How to complete this task:
Lines in the records below that contain the word "sigma" must each be copied.

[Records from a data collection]
== == ==

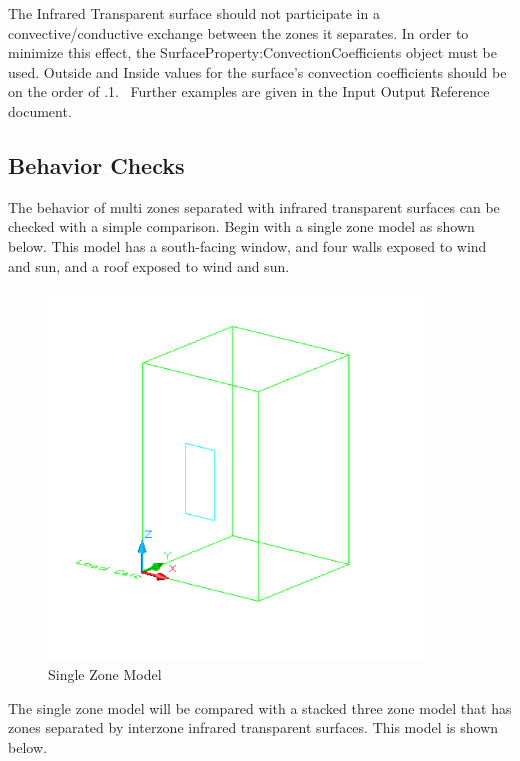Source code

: The Infrared Transparent surface should not participate in a convective/conductive exchange between the zones it separates. In order to minimize this effect, the SurfaceProperty:ConvectionCoefficients object must be used. Outside and Inside values for the surface's convection coefficients should be on the order of .1.~ Further examples are given in the Input Output Reference document.

\subsection{Behavior Checks}\label{behavior-checks}

The behavior of multi zones separated with infrared transparent surfaces can be checked with a simple comparison. Begin with a single zone model as shown below. This model has a south-facing window, and four walls exposed to wind and sun, and a roof exposed to wind and sun.

\begin{figure}[hbtp] %
\centering
\includegraphics[width=0.9\textwidth, height=0.9\textheight, keepaspectratio=true]{media/image396.png}
\caption{Single Zone Model \protect \label{fig:single-zone-model}}
\end{figure}

The single zone model will be compared with a stacked three zone model that has zones separated by interzone infrared transparent surfaces. This model is shown below.

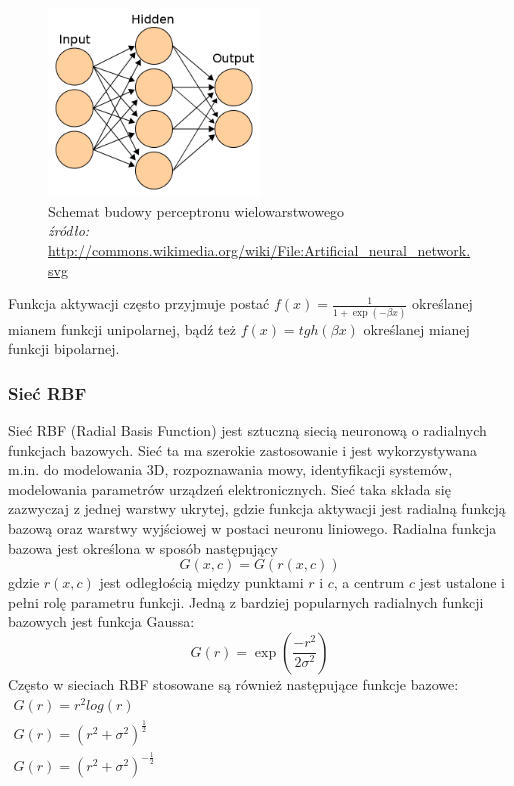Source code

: \begin{figure}
	\centering
	\includegraphics[width=0.5\textwidth]{images/560px-Artificial_neural_network.png}
	\caption{Schemat budowy perceptronu wielowarstwowego \\
	\footnotesize{\textit{źródło:} \url{http://commons.wikimedia.org/wiki/File:Artificial\_neural\_network.svg}} }
	\label{fig:multilayer}
\end{figure}

Funkcja aktywacji często przyjmuje postać $f(x) = \frac{1}{1 + \exp(-\beta x)}$ określanej mianem funkcji unipolarnej, bądź też $f(x) = tgh(\beta x)$ określanej mianej funkcji bipolarnej.
 
\subsubsection*{Sieć RBF}
Sieć RBF (Radial Basis Function) jest sztuczną siecią neuronową o radialnych funkcjach bazowych. Sieć ta ma szerokie zastosowanie i jest wykorzystywana m.in. do modelowania 3D, rozpoznawania mowy, identyfikacji systemów, modelowania parametrów urządzeń elektronicznych\cite{Bors}. Sieć taka składa się zazwyczaj z jednej warstwy ukrytej, gdzie funkcja aktywacji jest radialną funkcją bazową oraz warstwy wyjściowej w postaci neuronu liniowego. Radialna funkcja bazowa jest określona w sposób następujący~\cite{Bartkowiak}
\begin{equation}
	G(x,c) = G(r(x,c))
\end{equation}
gdzie $r(x,c)$ jest odległością między punktami $r$ i $c$, a centrum $c$ jest ustalone i pełni rolę parametru funkcji. Jedną z bardziej popularnych radialnych funkcji bazowych jest funkcja Gaussa:
\begin{equation}
	G(r) = \exp(\frac{-r^2}{2\sigma^2})
\end{equation}
Często w sieciach RBF stosowane są również następujące funkcje bazowe\cite{Chen}: \\
$\begin{array}{l}
 G(r) = r^2 log(r)\\
 G(r) = (r^2 + \sigma^2)^{\frac{1}{2}} \\
 G(r) = (r^2 + \sigma^2)^{-\frac{1}{2}}
\end{array}
$
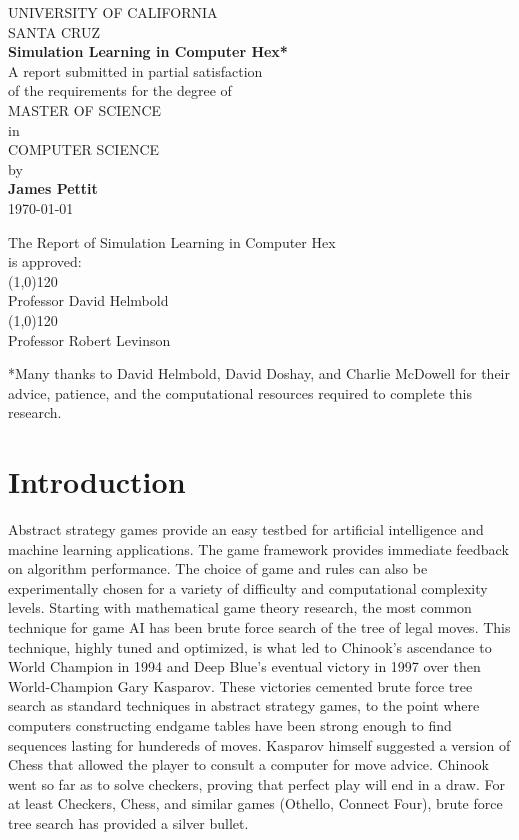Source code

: \documentclass[10pt,a4paper]{report}
\begin{document}
\begin{titlepage}
\begin{center}
UNIVERSITY OF CALIFORNIA\\[0.5cm]
SANTA CRUZ\\[0.75cm]
\textbf{Simulation Learning in Computer Hex*}\\[0.5cm]
\small{A report submitted in partial satisfaction}\\
\small{of the requirements for the degree of}\\[0.5cm]
MASTER OF SCIENCE\\[0.5cm]
in\\[0.5cm]
COMPUTER SCIENCE\\[0.5cm]
by\\[0.5cm]
\textbf{James Pettit}\\[0.5cm]
\today
\end{center}
\vfill
\begin{flushright}
The Report of Simulation Learning in Computer Hex\\
is approved:\\[1cm]
\line(1,0){120}\\
Professor David Helmbold\\[1cm]
\line(1,0){120}\\
Professor Robert Levinson\\[3cm]
\end{flushright}
\small{*Many thanks to David Helmbold, David Doshay, and Charlie McDowell for their advice, patience, and the computational resources required to complete this research.}
\end{titlepage}

\tableofcontents

\renewcommand*\thesection{\arabic{section}}

\section{Introduction}
Abstract strategy games provide an easy testbed for artificial intelligence and machine learning applications. The game framework provides immediate feedback on algorithm performance. The choice of game and rules can also be experimentally chosen for a variety of difficulty and computational complexity levels. Starting with mathematical game theory research, the most common technique for game AI has been brute force search of the tree of legal moves. This technique, highly tuned and optimized, is what led to Chinook's ascendance to World Champion in 1994 and Deep Blue's eventual victory in 1997 over then World-Champion Gary Kasparov. These victories cemented brute force tree search as standard techniques in abstract strategy games, to the point where computers constructing endgame tables have been strong enough to find sequences lasting for hundereds of moves. Kasparov himself suggested a version of Chess that allowed the player to consult a computer for move advice. Chinook went so far as to solve checkers, proving that perfect play will end in a draw. For at least Checkers, Chess, and similar games (Othello, Connect Four), brute force tree search has provided a silver bullet.
\end{document}
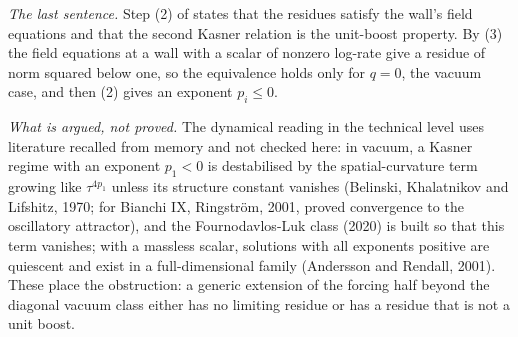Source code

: \emph{The last sentence.} Step (2) of  states that the residues satisfy the wall's field equations and that the second Kasner relation is the unit-boost property. By (3) the field equations at a wall with a scalar of nonzero log-rate give a residue of norm squared below one, so the equivalence holds only for $q = 0$, the vacuum case, and then (2) gives an exponent $p_i \leq 0$.

\emph{What is argued, not proved.} The dynamical reading in the technical level uses literature recalled from memory and not checked here: in vacuum, a Kasner regime with an exponent $p_1 < 0$ is destabilised by the spatial-curvature term growing like $\tau^{4p_1}$ unless its structure constant vanishes (Belinski, Khalatnikov and Lifshitz, 1970; for Bianchi IX, Ringström, 2001, proved convergence to the oscillatory attractor), and the Fournodavlos-Luk class (2020) is built so that this term vanishes; with a massless scalar, solutions with all exponents positive are quiescent and exist in a full-dimensional family (Andersson and Rendall, 2001). These place the obstruction: a generic extension of the forcing half beyond the diagonal vacuum class either has no limiting residue or has a residue that is not a unit boost.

== == ==

Solution to this exercise:
	G(r) = \exp(\frac{-r^2}{2\sigma^2})
 G(r) = (r^2 + \sigma^2)^{\frac{1}{2}} \\
 G(r) = (r^2 + \sigma^2)^{-\frac{1}{2}}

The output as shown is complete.